Unidentified Analyst

Great. Thanks. I appreciate it.

Jamie C. Sokalsky

You’re welcome.

Operator

Your next question comes from the line of Greg Barnes, TD Securities. Your line is open.

Greg Barnes – TD Securities

Yes. Thank you. Jamie, can you give us some kind of idea of where you think that court injunction sits and what the process is going forward?

Jamie C. Sokalsky

Kelvin? I’ll pass that question over to Kelvin if you don’t mind, Greg.

Greg Barnes – TD Securities

Yeah, sure.

Kelvin Dushnisky

Hey, Greg. Well, the injunction proceeds a hearing on the merits, which has been scheduled and the court is waiting information from the agencies before they’ll get to that point. In the meanwhile, I think an important step that’s happening is we’re working with the government to prepare compliance plan, which is in essence going to show what the company will do over the course of the next period to come back into compliance with DRC or the underlying approval. And our sense is that, as we work toward that and we come to agreement on what it looks like, that should be persuasive in terms of showing that there is no eminent risk of harm and therefore that the court hearing should go in our favor. Can’t guarantee that obviously, but that’s the position we’re in, but as far as uncertainty around the date of that we don’t know at this point.

Greg Barnes – TD Securities

So that in front of the Appeals Court in Copiapó or is that the Supreme Court of Chile?

Ammar Al-Joundi

The Appeals Court in Copiapó.

Greg Barnes – TD Securities

Okay. And what about the regulatory process on the dust mitigation, where are you on that process?

Ammar Al-Joundi

We’re actually on the dust mitigation we made a very good progress, that’s the Sernageomin agency. We’ve installed various measures onsite for dust suppression [audio gap] which have been received very favorably, and the position we’re in is, there is a 45 day period that the agency wants to see the pre-stripping activity occurring, and to show that the dust suppression is effective, and after that if they are convinced that everything is working as planned, then we have a green light to go, but until we work to the other compliance matters related to water, of course we are not in a position to actually start that test.

Greg Barnes – TD Securities

Okay. And Jamie, you said this morning at the AGM, that unless you got some I guess passed to clearing this up in short order that you would have to take other steps, what do you think of the short order?

Jamie C. Sokalsky

Well, it’s hard to say at this time Greg. Although, as I mentioned, I will be travelling down to Chile in the very near future to meet with the government and our team, and have further discussions to try to obtain some more clarity. So, I think we’re talking, this is probably months, weeks or months as opposed to much longer than that it’s a short-term rather than a longer-term situation.

Greg Barnes – TD Securities

Okay.

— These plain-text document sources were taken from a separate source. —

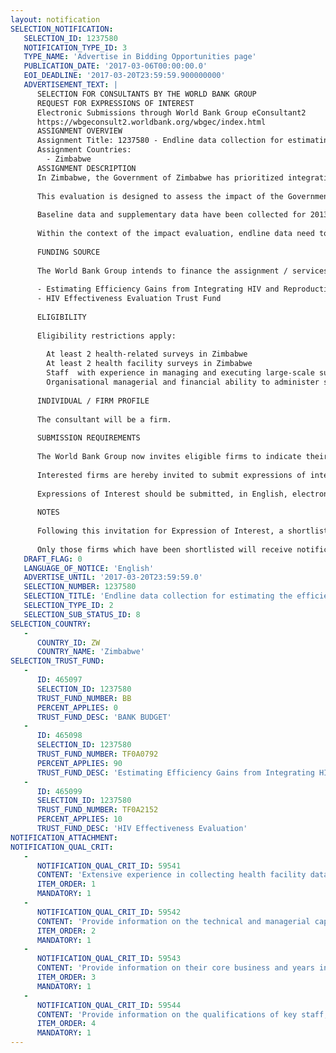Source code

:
 ```yaml
---
layout: notification
SELECTION_NOTIFICATION: 
   SELECTION_ID: 1237580
   NOTIFICATION_TYPE_ID: 3
   TYPE_NAME: 'Advertise in Bidding Opportunities page'
   PUBLICATION_DATE: '2017-03-06T00:00:00.0'
   EOI_DEADLINE: '2017-03-20T23:59:59.900000000'
   ADVERTISEMENT_TEXT: |
      SELECTION FOR CONSULTANTS BY THE WORLD BANK GROUP
      REQUEST FOR EXPRESSIONS OF INTEREST
      Electronic Submissions through World Bank Group eConsultant2
      https://wbgeconsult2.worldbank.org/wbgec/index.html
      ASSIGNMENT OVERVIEW
      Assignment Title: 1237580 - Endline data collection for estimating the efficiency gains made through the integration of HIV and Reproductive Services in Zimbabwe
      Assignment Countries:
        - Zimbabwe
      ASSIGNMENT DESCRIPTION
      In Zimbabwe, the Government of Zimbabwe has prioritized integration of HIV and AIDS interventions into sexual and reproductive health (SRH) services. The response is underpinned by a growing body of knowledge on the potential for efficiency gains from integrating HIV care into other services (e.g. Sexual Reproductive Health) at every level of the health care system. Within the context of rolling out a new national policy on HIV-SRH integration, the World Bank has been supporting the Government of Zimbabwe to undertake an impact evaluation aiming at assessing whether efficiency gains made when integrating HIV services into SRH services. The impact evaluation aims to answer the evaluation question: Does integrating HIV and SRH services reduce costs of service provision without compromising quality of patient care? The evaluation focuses on integration of HIV and SRH services at the primary health care level, district/mission, provincial and central hospital level within three different packages of service provision: integrating HIV services into 1) family planning and 2) antenatal care clinics, and 3) integrating SRH services into ART clinics.
      
      This evaluation is designed to assess the impact of the Government of Zimbabwes new integration strategy on the cost functions of service provision and the associated quality of patient care in Zimbabwe. Impact evaluation endpoints are changes in the integration index at each facility, changes in the total and average cost per service delivered, changes in the quality index at each facility changes in the cost functions of all services provided.
      
      Baseline data and supplementary data have been collected for 2013/2014, and an intervention has been implemented to stimulate integration in 50% of districts (randomly selected) where baseline data were collected, in 201 and 2017. 
      
      Within the context of the impact evaluation, endline data need to be collected using questionnaires that have already been developed in 192 health facilities (31 district hospitals and 148 PHCs). Data would need to be collected during the period 1 Oct to 31 Dec 2017 (all data collection needs to be completed before 31 Dec 17). Before that, the data platform needs to be programmed and the questionnaires pre-tested (July 17), enumerators trained and tested for competency (Aug 2017), and fieldwork preparations (Sept 2017).
      
      FUNDING SOURCE
      
      The World Bank Group intends to finance the assignment / services described below under the following:
      
      -	Estimating Efficiency Gains from Integrating HIV and Reproductive Health Services in Zimbabwe Trust Fund
      -	HIV Effectiveness Evaluation Trust Fund
      
      ELIGIBILITY
      
      Eligibility restrictions apply:
      
      	At least 2 health-related surveys in Zimbabwe
      	At least 2 health facility surveys in Zimbabwe
      	Staff  with experience in managing and executing large-scale surveys
      	Organisational managerial and financial ability to administer surveys and manage cash flow
      
      INDIVIDUAL / FIRM PROFILE
      
      The consultant will be a firm. 
      
      SUBMISSION REQUIREMENTS
      
      The World Bank Group now invites eligible firms to indicate their interest in providing the services.  Interested firms must provide information indicating that they are qualified to perform the services (brochures, description of similar assignments, experience in similar conditions, availability of appropriate skills among staff, etc. for firms; CV and cover letter for individuals).  Please note that the total size of all attachments should be less than 5MB.  Consultants may associate to enhance their qualifications.
      
      Interested firms are hereby invited to submit expressions of interest.
      
      Expressions of Interest should be submitted, in English, electronically through World Bank Group eConsultant2 (https://wbgeconsult2.worldbank.org/wbgec/index.html)
      
      NOTES
      
      Following this invitation for Expression of Interest, a shortlist of qualified firms will be formally invited to submit proposals. Shortlisting and selection will be subject to the availability of funding.
      
      Only those firms which have been shortlisted will receive notification. No debrief will be provided to firms which have not been shortlisted.
   DRAFT_FLAG: 0
   LANGUAGE_OF_NOTICE: 'English'
   ADVERTISE_UNTIL: '2017-03-20T23:59:59.0'
   SELECTION_NUMBER: 1237580
   SELECTION_TITLE: 'Endline data collection for estimating the efficiency gains made through the integration of HIV and Reproductive Services in Zimbabwe'
   SELECTION_TYPE_ID: 2
   SELECTION_SUB_STATUS_ID: 8
SELECTION_COUNTRY: 
   - 
      COUNTRY_ID: ZW
      COUNTRY_NAME: 'Zimbabwe'
SELECTION_TRUST_FUND: 
   - 
      ID: 465097
      SELECTION_ID: 1237580
      TRUST_FUND_NUMBER: BB
      PERCENT_APPLIES: 0
      TRUST_FUND_DESC: 'BANK BUDGET'
   - 
      ID: 465098
      SELECTION_ID: 1237580
      TRUST_FUND_NUMBER: TF0A0792
      PERCENT_APPLIES: 90
      TRUST_FUND_DESC: 'Estimating Efficiency Gains from Integrating HIV and Reproductive Health Services in Zimbabwe'
   - 
      ID: 465099
      SELECTION_ID: 1237580
      TRUST_FUND_NUMBER: TF0A2152
      PERCENT_APPLIES: 10
      TRUST_FUND_DESC: 'HIV Effectiveness Evaluation'
NOTIFICATION_ATTACHMENT: 
NOTIFICATION_QUAL_CRIT: 
   - 
      NOTIFICATION_QUAL_CRIT_ID: 59541
      CONTENT: 'Extensive experience in collecting health facility data in Zimbabwe'
      ITEM_ORDER: 1
      MANDATORY: 1
   - 
      NOTIFICATION_QUAL_CRIT_ID: 59542
      CONTENT: 'Provide information on the technical and managerial capabilities of the firm., including cash flow management ability for large surveys and deliverable-based contracts'
      ITEM_ORDER: 2
      MANDATORY: 1
   - 
      NOTIFICATION_QUAL_CRIT_ID: 59543
      CONTENT: 'Provide information on their core business and years in business.'
      ITEM_ORDER: 3
      MANDATORY: 1
   - 
      NOTIFICATION_QUAL_CRIT_ID: 59544
      CONTENT: 'Provide information on the qualifications of key staff, particularly staff  with experience in managing and executing large-scale surveys'
      ITEM_ORDER: 4
      MANDATORY: 1
---
```

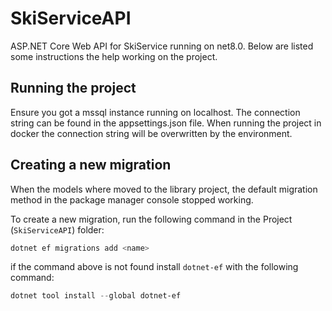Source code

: ﻿# SkiServiceAPI

ASP.NET Core Web API for SkiService running on net8.0.
Below are listed some instructions the help working on the project.

## Running the project

Ensure you got a mssql instance running on localhost. The connection string can be found in the appsettings.json file.
When running the project in docker the connection string will be overwritten by the environment.

## Creating a new migration

When the models where moved to the library project, the default migration method in the package manager console stopped working.

To create a new migration, run the following command in the Project (`SkiServiceAPI`) folder:

```powershell
dotnet ef migrations add <name>
```

if the command above is not found install `dotnet-ef` with the following command:

```powershell
dotnet tool install --global dotnet-ef
```
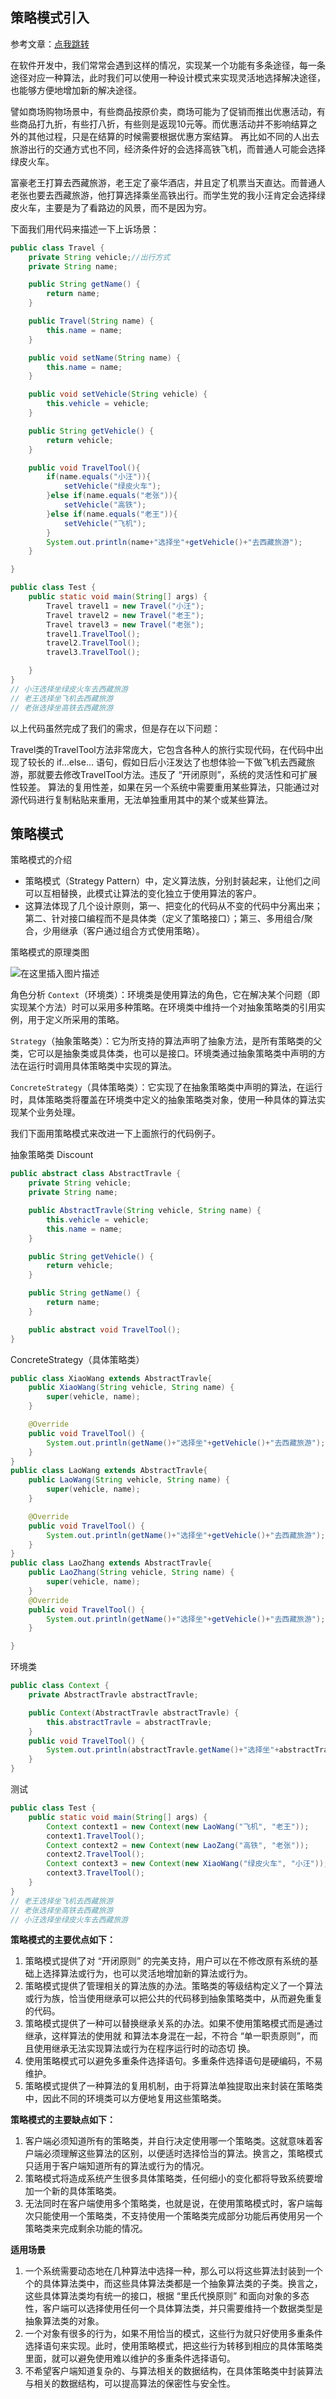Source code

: ## 策略模式引入

参考文章：[点我跳转](https://blog.csdn.net/weixin_44991304/article/details/117355320?utm_medium=distribute.pc_category.none-task-blog-hot-3.nonecase&depth_1-utm_source=distribute.pc_category.none-task-blog-hot-3.nonecase)

在软件开发中，我们常常会遇到这样的情况，实现某一个功能有多条途径，每一条途径对应一种算法，此时我们可以使用一种设计模式来实现灵活地选择解决途径，也能够方便地增加新的解决途径。

譬如商场购物场景中，有些商品按原价卖，商场可能为了促销而推出优惠活动，有些商品打九折，有些打八折，有些则是返现10元等。而优惠活动并不影响结算之外的其他过程，只是在结算的时候需要根据优惠方案结算。
再比如不同的人出去旅游出行的交通方式也不同，经济条件好的会选择高铁飞机，而普通人可能会选择绿皮火车。

富豪老王打算去西藏旅游，老王定了豪华酒店，并且定了机票当天直达。而普通人老张也要去西藏旅游，他打算选择乘坐高铁出行。而学生党的我小汪肯定会选择绿皮火车，主要是为了看路边的风景，而不是因为穷。

下面我们用代码来描述一下上诉场景：

```java
public class Travel {
    private String vehicle;//出行方式
    private String name;

    public String getName() {
        return name;
    }

    public Travel(String name) {
        this.name = name;
    }

    public void setName(String name) {
        this.name = name;
    }

    public void setVehicle(String vehicle) {
        this.vehicle = vehicle;
    }

    public String getVehicle() {
        return vehicle;
    }

    public void TravelTool(){
        if(name.equals("小汪")){
            setVehicle("绿皮火车");
        }else if(name.equals("老张")){
            setVehicle("高铁");
        }else if(name.equals("老王")){
            setVehicle("飞机");
        }
        System.out.println(name+"选择坐"+getVehicle()+"去西藏旅游");
    }

}

public class Test {
    public static void main(String[] args) {
        Travel travel1 = new Travel("小汪");
        Travel travel2 = new Travel("老王");
        Travel travel3 = new Travel("老张");
        travel1.TravelTool();
        travel2.TravelTool();
        travel3.TravelTool();

    }
}
// 小汪选择坐绿皮火车去西藏旅游
// 老王选择坐飞机去西藏旅游
// 老张选择坐高铁去西藏旅游
```

以上代码虽然完成了我们的需求，但是存在以下问题：

Travel类的TravelTool方法非常庞大，它包含各种人的旅行实现代码，在代码中出现了较长的 if…else… 语句，假如日后小汪发达了也想体验一下做飞机去西藏旅游，那就要去修改TravelTool方法。违反了 “开闭原则”，系统的灵活性和可扩展性较差。
算法的复用性差，如果在另一个系统中需要重用某些算法，只能通过对源代码进行复制粘贴来重用，无法单独重用其中的某个或某些算法。



## 策略模式

策略模式的介绍

- 策略模式（Strategy Pattern）中，定义算法族，分别封装起来，让他们之间可以互相替换，此模式让算法的变化独立于使用算法的客户。
- 这算法体现了几个设计原则，第一、把变化的代码从不变的代码中分离出来；第二、针对接口编程而不是具体类（定义了策略接口）；第三、多用组合/聚合，少用继承（客户通过组合方式使用策略）。

策略模式的原理类图

![在这里插入图片描述](https://gitee.com/xiaojinggege/blogImage/raw/master/img/20210528112731226.png)

角色分析
`Context`（环境类）：环境类是使用算法的角色，它在解决某个问题（即实现某个方法）时可以采用多种策略。在环境类中维持一个对抽象策略类的引用实例，用于定义所采用的策略。

`Strategy`（抽象策略类）：它为所支持的算法声明了抽象方法，是所有策略类的父类，它可以是抽象类或具体类，也可以是接口。环境类通过抽象策略类中声明的方法在运行时调用具体策略类中实现的算法。

`ConcreteStrategy`（具体策略类）：它实现了在抽象策略类中声明的算法，在运行时，具体策略类将覆盖在环境类中定义的抽象策略类对象，使用一种具体的算法实现某个业务处理。

我们下面用策略模式来改进一下上面旅行的代码例子。

抽象策略类 Discount

```java
public abstract class AbstractTravle {
    private String vehicle;
    private String name;

    public AbstractTravle(String vehicle, String name) {
        this.vehicle = vehicle;
        this.name = name;
    }

    public String getVehicle() {
        return vehicle;
    }

    public String getName() {
        return name;
    }

    public abstract void TravelTool();
}
```

ConcreteStrategy（具体策略类）

```java
public class XiaoWang extends AbstractTravle{
    public XiaoWang(String vehicle, String name) {
        super(vehicle, name);
    }

    @Override
    public void TravelTool() {
        System.out.println(getName()+"选择坐"+getVehicle()+"去西藏旅游");
    }
}
public class LaoWang extends AbstractTravle{
    public LaoWang(String vehicle, String name) {
        super(vehicle, name);
    }

    @Override
    public void TravelTool() {
        System.out.println(getName()+"选择坐"+getVehicle()+"去西藏旅游");
    }
}
public class LaoZhang extends AbstractTravle{
    public LaoZhang(String vehicle, String name) {
        super(vehicle, name);
    }
    @Override
    public void TravelTool() {
        System.out.println(getName()+"选择坐"+getVehicle()+"去西藏旅游");
    }

}
```

环境类

```java
public class Context {
    private AbstractTravle abstractTravle;

    public Context(AbstractTravle abstractTravle) {
        this.abstractTravle = abstractTravle;
    }
    public void TravelTool() {
        System.out.println(abstractTravle.getName()+"选择坐"+abstractTravle.getVehicle()+"去西藏旅游");
    }
}
```

测试

```java
public class Test {
    public static void main(String[] args) {
        Context context1 = new Context(new LaoWang("飞机", "老王"));
        context1.TravelTool();
        Context context2 = new Context(new LaoZang("高铁", "老张"));
        context2.TravelTool();
        Context context3 = new Context(new XiaoWang("绿皮火车", "小汪"));
        context3.TravelTool();
    }
}
// 老王选择坐飞机去西藏旅游
// 老张选择坐高铁去西藏旅游
// 小汪选择坐绿皮火车去西藏旅游
```

**策略模式的主要优点如下：**

1. 策略模式提供了对 “开闭原则” 的完美支持，用户可以在不修改原有系统的基础上选择算法或行为，也可以灵活地增加新的算法或行为。
2. 策略模式提供了管理相关的算法族的办法。策略类的等级结构定义了一个算法或行为族，恰当使用继承可以把公共的代码移到抽象策略类中，从而避免重复的代码。
3. 策略模式提供了一种可以替换继承关系的办法。如果不使用策略模式而是通过继承，这样算法的使用就
   和算法本身混在一起，不符合 “单一职责原则”，而且使用继承无法实现算法或行为在程序运行时的动态切
   换。
4. 使用策略模式可以避免多重条件选择语句。多重条件选择语句是硬编码，不易维护。
5. 策略模式提供了一种算法的复用机制，由于将算法单独提取出来封装在策略类中，因此不同的环境类可以方便地复用这些策略类。

**策略模式的主要缺点如下：**

1. 客户端必须知道所有的策略类，并自行决定使用哪一个策略类。这就意味着客户端必须理解这些算法的区别，以便适时选择恰当的算法。换言之，策略模式只适用于客户端知道所有的算法或行为的情况。
2. 策略模式将造成系统产生很多具体策略类，任何细小的变化都将导致系统要增加一个新的具体策略类。
3. 无法同时在客户端使用多个策略类，也就是说，在使用策略模式时，客户端每次只能使用一个策略类，不支持使用一个策略类完成部分功能后再使用另一个策略类来完成剩余功能的情况。
   
   

**适用场景**

1. 一个系统需要动态地在几种算法中选择一种，那么可以将这些算法封装到一个个的具体算法类中，而这些具体算法类都是一个抽象算法类的子类。换言之，这些具体算法类均有统一的接口，根据 “里氏代换原则” 和面向对象的多态性，客户端可以选择使用任何一个具体算法类，并只需要维持一个数据类型是抽象算法类的对象。
2. 一个对象有很多的行为，如果不用恰当的模式，这些行为就只好使用多重条件选择语句来实现。此时，使用策略模式，把这些行为转移到相应的具体策略类里面，就可以避免使用难以维护的多重条件选择语句。
3. 不希望客户端知道复杂的、与算法相关的数据结构，在具体策略类中封装算法与相关的数据结构，可以提高算法的保密性与安全性。
   
   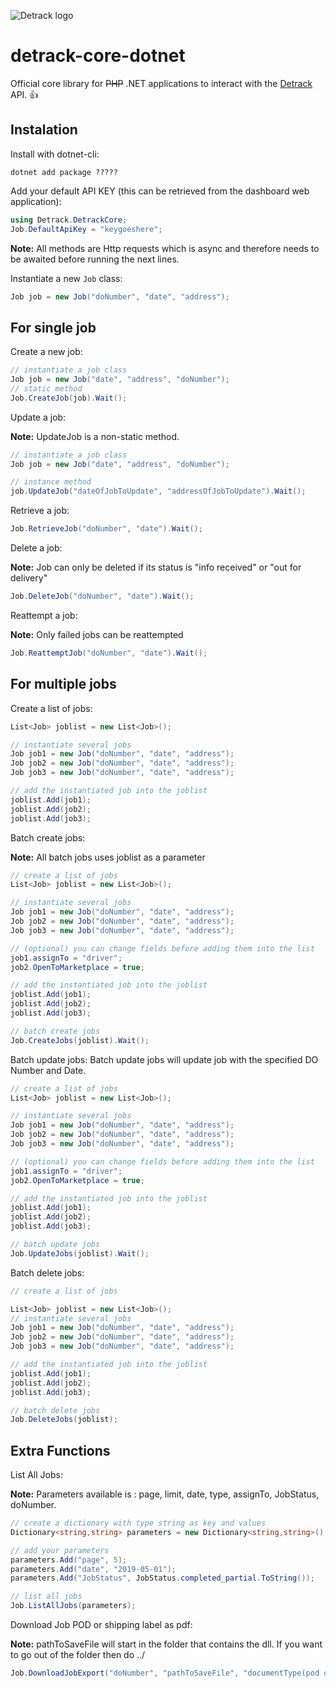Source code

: ![Detrack logo](https://www.detrack.com/wp-content/uploads/2016/12/Logo_detrack.png)
# detrack-core-dotnet

Official core library for ~~PHP~~ .NET applications to interact with the [Detrack](https://www.detrack.com) API. :thumbsup:

## Instalation
Install with dotnet-cli:
```
dotnet add package ?????
```
Add your default API KEY (this can be retrieved from the dashboard web application):
```csharp
using Detrack.DetrackCore;
Job.DefaultApiKey = "keygoeshere";
```
**Note:** All methods are Http requests which is async and therefore needs to be awaited before running the next lines.


Instantiate a new `Job` class:
```csharp
Job job = new Job("doNumber", "date", "address");
```

## For single job
Create a new job:
```csharp
// instantiate a job class
Job job = new Job("date", "address", "doNumber");
// static method
Job.CreateJob(job).Wait();
```

Update a job:

**Note:** UpdateJob is a non-static method.
```csharp
// instantiate a job class
Job job = new Job("date", "address", "doNumber");

// instance method
job.UpdateJob("dateOfJobToUpdate", "addressOfJobToUpdate").Wait();
```

Retrieve a job:
```csharp
Job.RetrieveJob("doNumber", "date").Wait();
```

Delete a job:

**Note:** Job can only be deleted if its status is "info received" or "out for delivery"
```csharp
Job.DeleteJob("doNumber", "date").Wait();
```

Reattempt a job:

**Note:** Only failed jobs can be reattempted
```csharp
Job.ReattemptJob("doNumber", "date").Wait();
```

## For multiple jobs
Create a list of jobs:
```csharp
List<Job> joblist = new List<Job>();

// instantiate several jobs
Job job1 = new Job("doNumber", "date", "address");
Job job2 = new Job("doNumber", "date", "address");
Job job3 = new Job("doNumber", "date", "address");

// add the instantiated job into the joblist
joblist.Add(job1);
joblist.Add(job2);
joblist.Add(job3);
```

Batch create jobs:

**Note:** All batch jobs uses joblist as a parameter
```csharp
// create a list of jobs
List<Job> joblist = new List<Job>();

// instantiate several jobs
Job job1 = new Job("doNumber", "date", "address");
Job job2 = new Job("doNumber", "date", "address");
Job job3 = new Job("doNumber", "date", "address");

// (optional) you can change fields before adding them into the list
job1.assignTo = "driver";
job2.OpenToMarketplace = true;

// add the instantiated job into the joblist
joblist.Add(job1);
joblist.Add(job2);
joblist.Add(job3);

// batch create jobs
Job.CreateJobs(joblist).Wait();
```

Batch update jobs:
Batch update jobs will update job with the specified DO Number and Date.
```csharp
// create a list of jobs
List<Job> joblist = new List<Job>();

// instantiate several jobs
Job job1 = new Job("doNumber", "date", "address");
Job job2 = new Job("doNumber", "date", "address");
Job job3 = new Job("doNumber", "date", "address");

// (optional) you can change fields before adding them into the list
job1.assignTo = "driver";
job2.OpenToMarketplace = true;

// add the instantiated job into the joblist
joblist.Add(job1);
joblist.Add(job2);
joblist.Add(job3);

// batch update jobs
Job.UpdateJobs(joblist).Wait();
```

Batch delete jobs:
```csharp
// create a list of jobs

List<Job> joblist = new List<Job>();
// instantiate several jobs
Job job1 = new Job("doNumber", "date", "address");
Job job2 = new Job("doNumber", "date", "address");
Job job3 = new Job("doNumber", "date", "address");

// add the instantiated job into the joblist
joblist.Add(job1);
joblist.Add(job2);
joblist.Add(job3);

// batch delete jobs
Job.DeleteJobs(joblist);
```

## Extra Functions
List All Jobs:

**Note:** Parameters available is : page, limit, date, type, assignTo, JobStatus, doNumber.

```csharp
// create a dictionary with type string as key and values
Dictionary<string,string> parameters = new Dictionary<string,string>();

// add your parameters
parameters.Add("page", 5);
parameters.Add("date", "2019-05-01");
parameters.Add("JobStatus", JobStatus.completed_partial.ToString());

// list all jobs
Job.ListAllJobs(parameters);
```

Download Job POD or shipping label as pdf:

**Note:** pathToSaveFile will start in the folder that contains the dll. If you want to go out of the folder then do ../
```csharp
Job.DownloadJobExport("doNumber", "pathToSaveFile", "documentType(pod or shipping-label)", "date").Wait();
```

And just flipping back to Kelvin, this kind of process or the process that you’re going through with the compliance plan with the government, are there precedence you can point to and giving you some idea how long this process could take?

Kelvin Dushnisky

Greg, in essence what the process is contrasting the existing RCA with areas that need to be reengineered or improved on a going forward basis, which will require additional approval. So the process right now, it’s hard to give an accurate estimate of it, both in the next couple of week as we work with the government through the plan will get a sense of whether or not the additional approvals can be done on kind of an accelerated basis or if they are going to take little longer in terms of a fuller review. So I can’t really give you a more detailed estimate yet, but we’re working through it and we’ll be in a position relatively soon until now.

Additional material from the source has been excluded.